I'm new to the gensim package and vector space models in general, and I'm unsure of what exactly I should do with my LSA output.
To give a brief overview of my goal, I'd like to enhance Naive Bayes Classifier using topic modeling to improve classification of reviews (positive or negative). Here's a great paper I've been reading that has shaped my ideas but left me still somewhat confused about implementation..
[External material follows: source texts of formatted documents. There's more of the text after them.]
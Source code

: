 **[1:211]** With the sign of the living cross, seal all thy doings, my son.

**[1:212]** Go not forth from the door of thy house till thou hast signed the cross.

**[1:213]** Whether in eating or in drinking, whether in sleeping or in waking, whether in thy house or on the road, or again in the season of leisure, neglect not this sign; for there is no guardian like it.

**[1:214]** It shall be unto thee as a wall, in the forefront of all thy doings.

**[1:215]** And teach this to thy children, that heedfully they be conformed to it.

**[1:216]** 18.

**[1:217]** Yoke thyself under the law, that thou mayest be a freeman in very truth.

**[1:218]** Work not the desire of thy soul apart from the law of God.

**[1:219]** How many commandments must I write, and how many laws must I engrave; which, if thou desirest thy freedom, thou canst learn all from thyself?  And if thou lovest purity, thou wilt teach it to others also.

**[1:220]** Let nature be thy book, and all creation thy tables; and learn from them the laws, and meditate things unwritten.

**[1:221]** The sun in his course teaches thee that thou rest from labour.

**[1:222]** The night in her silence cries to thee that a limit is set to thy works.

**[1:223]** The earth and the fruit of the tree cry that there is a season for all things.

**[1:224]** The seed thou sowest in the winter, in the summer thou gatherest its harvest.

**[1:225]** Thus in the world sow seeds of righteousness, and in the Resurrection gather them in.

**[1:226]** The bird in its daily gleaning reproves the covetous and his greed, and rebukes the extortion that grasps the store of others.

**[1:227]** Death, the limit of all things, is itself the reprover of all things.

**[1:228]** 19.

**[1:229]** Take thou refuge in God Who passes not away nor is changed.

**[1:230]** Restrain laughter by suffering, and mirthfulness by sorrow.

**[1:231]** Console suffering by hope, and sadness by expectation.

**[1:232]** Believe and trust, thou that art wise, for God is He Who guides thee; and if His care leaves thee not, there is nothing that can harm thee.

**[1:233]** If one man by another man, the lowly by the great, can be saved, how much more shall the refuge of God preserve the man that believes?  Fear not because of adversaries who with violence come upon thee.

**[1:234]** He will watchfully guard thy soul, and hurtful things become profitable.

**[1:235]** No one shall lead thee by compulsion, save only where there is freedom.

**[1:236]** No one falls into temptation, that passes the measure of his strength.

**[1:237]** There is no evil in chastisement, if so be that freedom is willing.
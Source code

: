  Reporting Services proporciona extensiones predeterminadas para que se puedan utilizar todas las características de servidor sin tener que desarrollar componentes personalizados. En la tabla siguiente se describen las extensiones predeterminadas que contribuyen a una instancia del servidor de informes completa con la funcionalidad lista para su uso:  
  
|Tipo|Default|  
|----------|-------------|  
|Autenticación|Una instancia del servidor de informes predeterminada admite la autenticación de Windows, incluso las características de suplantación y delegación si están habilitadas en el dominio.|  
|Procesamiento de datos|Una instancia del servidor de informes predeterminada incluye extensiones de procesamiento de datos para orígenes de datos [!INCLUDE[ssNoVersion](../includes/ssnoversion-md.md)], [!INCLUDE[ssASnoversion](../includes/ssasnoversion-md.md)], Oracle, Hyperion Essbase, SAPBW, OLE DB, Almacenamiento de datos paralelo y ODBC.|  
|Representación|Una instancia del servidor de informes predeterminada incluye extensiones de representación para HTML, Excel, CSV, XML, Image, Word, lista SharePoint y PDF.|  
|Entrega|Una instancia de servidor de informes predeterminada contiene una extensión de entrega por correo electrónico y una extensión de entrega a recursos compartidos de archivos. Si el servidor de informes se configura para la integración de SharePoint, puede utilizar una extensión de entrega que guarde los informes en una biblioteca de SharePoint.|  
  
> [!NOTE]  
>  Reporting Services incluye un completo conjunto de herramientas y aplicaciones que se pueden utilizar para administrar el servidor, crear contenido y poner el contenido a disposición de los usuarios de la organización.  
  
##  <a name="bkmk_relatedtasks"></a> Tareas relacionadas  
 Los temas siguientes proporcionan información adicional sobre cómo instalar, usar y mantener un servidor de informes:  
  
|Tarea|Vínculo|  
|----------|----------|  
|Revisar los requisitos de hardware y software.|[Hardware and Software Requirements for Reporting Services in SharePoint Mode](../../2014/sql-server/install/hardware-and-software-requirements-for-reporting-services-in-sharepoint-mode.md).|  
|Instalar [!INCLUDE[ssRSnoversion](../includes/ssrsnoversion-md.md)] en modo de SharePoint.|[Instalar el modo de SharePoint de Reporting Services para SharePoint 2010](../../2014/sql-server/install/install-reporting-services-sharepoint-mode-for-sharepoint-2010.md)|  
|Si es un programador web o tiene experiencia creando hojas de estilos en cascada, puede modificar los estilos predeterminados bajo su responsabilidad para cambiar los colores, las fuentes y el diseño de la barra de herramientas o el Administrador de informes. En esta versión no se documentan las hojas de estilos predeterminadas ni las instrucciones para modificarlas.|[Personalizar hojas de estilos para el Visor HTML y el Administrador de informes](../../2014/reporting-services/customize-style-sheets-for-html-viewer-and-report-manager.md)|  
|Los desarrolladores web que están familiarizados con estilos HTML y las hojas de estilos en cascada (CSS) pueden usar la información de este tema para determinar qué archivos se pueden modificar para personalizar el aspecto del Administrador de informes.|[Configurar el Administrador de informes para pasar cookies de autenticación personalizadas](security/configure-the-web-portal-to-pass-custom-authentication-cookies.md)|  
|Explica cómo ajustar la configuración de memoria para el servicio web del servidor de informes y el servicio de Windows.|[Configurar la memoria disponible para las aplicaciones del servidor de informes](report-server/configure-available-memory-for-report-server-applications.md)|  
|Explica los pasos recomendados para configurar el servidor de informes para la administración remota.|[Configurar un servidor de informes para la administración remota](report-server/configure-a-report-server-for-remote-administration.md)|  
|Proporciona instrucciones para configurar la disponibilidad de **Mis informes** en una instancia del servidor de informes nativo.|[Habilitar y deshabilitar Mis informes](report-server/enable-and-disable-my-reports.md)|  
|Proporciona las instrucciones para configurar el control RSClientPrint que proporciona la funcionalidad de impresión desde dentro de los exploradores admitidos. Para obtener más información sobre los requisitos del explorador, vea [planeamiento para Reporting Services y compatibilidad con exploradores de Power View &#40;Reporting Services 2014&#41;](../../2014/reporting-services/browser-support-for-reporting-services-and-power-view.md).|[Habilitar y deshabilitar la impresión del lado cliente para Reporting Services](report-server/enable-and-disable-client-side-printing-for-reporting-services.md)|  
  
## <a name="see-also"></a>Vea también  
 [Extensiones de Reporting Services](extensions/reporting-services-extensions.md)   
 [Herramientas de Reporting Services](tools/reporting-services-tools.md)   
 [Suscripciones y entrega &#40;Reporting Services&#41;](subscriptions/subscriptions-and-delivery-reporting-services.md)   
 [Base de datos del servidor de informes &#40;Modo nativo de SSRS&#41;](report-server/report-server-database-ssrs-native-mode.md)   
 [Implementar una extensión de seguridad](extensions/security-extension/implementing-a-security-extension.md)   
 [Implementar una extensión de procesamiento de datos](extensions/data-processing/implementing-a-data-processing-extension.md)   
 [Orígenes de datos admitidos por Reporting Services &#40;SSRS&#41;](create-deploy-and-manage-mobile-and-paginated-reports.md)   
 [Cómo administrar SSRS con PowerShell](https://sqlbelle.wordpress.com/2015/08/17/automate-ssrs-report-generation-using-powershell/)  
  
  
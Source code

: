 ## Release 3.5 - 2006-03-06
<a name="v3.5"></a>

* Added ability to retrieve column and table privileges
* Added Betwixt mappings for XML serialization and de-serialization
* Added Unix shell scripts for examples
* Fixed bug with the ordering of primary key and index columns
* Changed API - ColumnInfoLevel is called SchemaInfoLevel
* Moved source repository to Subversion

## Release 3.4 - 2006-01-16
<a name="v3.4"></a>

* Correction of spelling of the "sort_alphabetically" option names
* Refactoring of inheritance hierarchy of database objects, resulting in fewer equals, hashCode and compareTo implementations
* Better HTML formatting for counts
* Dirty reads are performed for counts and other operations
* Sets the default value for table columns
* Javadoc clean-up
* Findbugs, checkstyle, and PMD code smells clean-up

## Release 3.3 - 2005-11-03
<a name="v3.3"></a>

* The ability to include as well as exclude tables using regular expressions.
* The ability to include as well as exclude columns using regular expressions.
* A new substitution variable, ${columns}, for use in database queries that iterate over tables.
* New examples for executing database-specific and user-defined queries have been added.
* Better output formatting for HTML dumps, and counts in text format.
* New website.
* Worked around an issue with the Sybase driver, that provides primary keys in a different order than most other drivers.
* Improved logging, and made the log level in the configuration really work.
I've already got working code for Naive Bayes--currently, I'm just using unigram bag of words as my features and labels are either positive or negative.
Here's my gensim code
from pprint import pprint # pretty printer
import gensim as gs
# tutorial sample documents
docs = ["Human machine interface for lab abc computer applications",
"A survey of user opinion of computer system response time",
"The EPS user interface management system",
"System and human system engineering testing of EPS",
"Relation of user perceived response time to error measurement",
"The generation of random binary unordered trees",
"The intersection graph of paths in trees",
"Graph minors IV Widths of trees and well quasi ordering",
"Graph minors A survey"]
# stoplist removal, tokenization
stoplist = set('for a of the and to in'.split())
# for each document: lowercase document, split by whitespace, and add all its words not in stoplist to texts
texts = [[word for word in doc.lower().split() if word not in stoplist] for doc in docs]
# create dict
dict = gs.corpora.Dictionary(texts)
# create corpus
corpus = [dict.doc2bow(text) for text in texts]
# tf-idf
tfidf = gs.models.TfidfModel(corpus)
corpus_tfidf = tfidf[corpus]
# latent semantic indexing with 10 topics
lsi = gs.models.LsiModel(corpus_tfidf, id2word=dict, num_topics =10)
for i in lsi.print_topics():
print i
Here's output
0.400*"system" + 0.318*"survey" + 0.290*"user" + 0.274*"eps" + 0.236*"management" + 0.236*"opinion" + 0.235*"response" + 0.235*"time" + 0.224*"interface" + 0.224*"computer"
0.421*"minors" + 0.420*"graph" + 0.293*"survey" + 0.239*"trees" + 0.226*"paths" + 0.226*"intersection" + -0.204*"system" + -0.196*"eps" + 0.189*"widths" + 0.189*"quasi"
-0.318*"time" + -0.318*"response" + -0.261*"error" + -0.261*"measurement" + -0.261*"perceived" + -0.261*"relation" + 0.248*"eps" + -0.203*"opinion" + 0.195*"human" + 0.190*"testing"
0.416*"random" + 0.416*"binary" + 0.416*"generation" + 0.416*"unordered" + 0.256*"trees" + -0.225*"minors" + -0.177*"survey" + 0.161*"paths" + 0.161*"intersection" + 0.119*"error"
-0.398*"abc" + -0.398*"lab" + -0.398*"machine" + -0.398*"applications" + -0.301*"computer" + 0.242*"system" + 0.237*"eps" + 0.180*"testing" + 0.180*"engineering" + 0.166*"management"
Any suggestions or general comments would be appreciated.